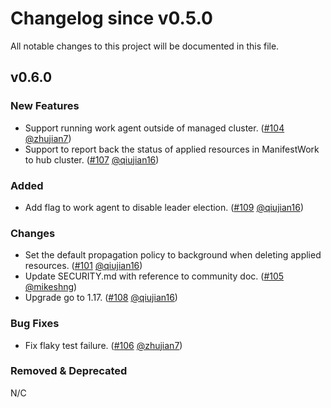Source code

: # Changelog since v0.5.0
All notable changes to this project will be documented in this file.

## v0.6.0

### New Features 
* Support running work agent outside of managed cluster. ([#104](https://github.com/open-cluster-management-io/work/pull/104) [@zhujian7](https://github.com/zhujian7))
* Support to report back the status of applied resources in ManifestWork to hub cluster. ([#107](https://github.com/open-cluster-management-io/work/pull/107) [@qiujian16](https://github.com/qiujian16))

### Added
* Add flag to work agent to disable leader election. ([#109](https://github.com/open-cluster-management-io/work/pull/109) [@qiujian16](https://github.com/qiujian16))

### Changes
* Set the default propagation policy to background when deleting applied resources. ([#101](https://github.com/open-cluster-management-io/work/pull/101) [@qiujian16](https://github.com/qiujian16))
* Update SECURITY.md with reference to community doc. ([#105](https://github.com/open-cluster-management-io/work/pull/105) [@mikeshng](https://github.com/mikeshng))
* Upgrade go to 1.17. ([#108](https://github.com/open-cluster-management-io/work/pull/108) [@qiujian16](https://github.com/qiujian16))

### Bug Fixes
* Fix flaky test failure. ([#106](https://github.com/open-cluster-management-io/work/pull/106) [@zhujian7](https://github.com/zhujian7))

### Removed & Deprecated
N/C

* * * * * * * * *

_Exercise directions_. Wherever the string "resources" appears in the data above, report the whole line.

_Written response_.
* Support to report back the status of applied resources in ManifestWork to hub cluster. ([#107](https://github.com/open-cluster-management-io/work/pull/107) [@qiujian16](https://github.com/qiujian16))
* Set the default propagation policy to background when deleting applied resources. ([#101](https://github.com/open-cluster-management-io/work/pull/101) [@qiujian16](https://github.com/qiujian16))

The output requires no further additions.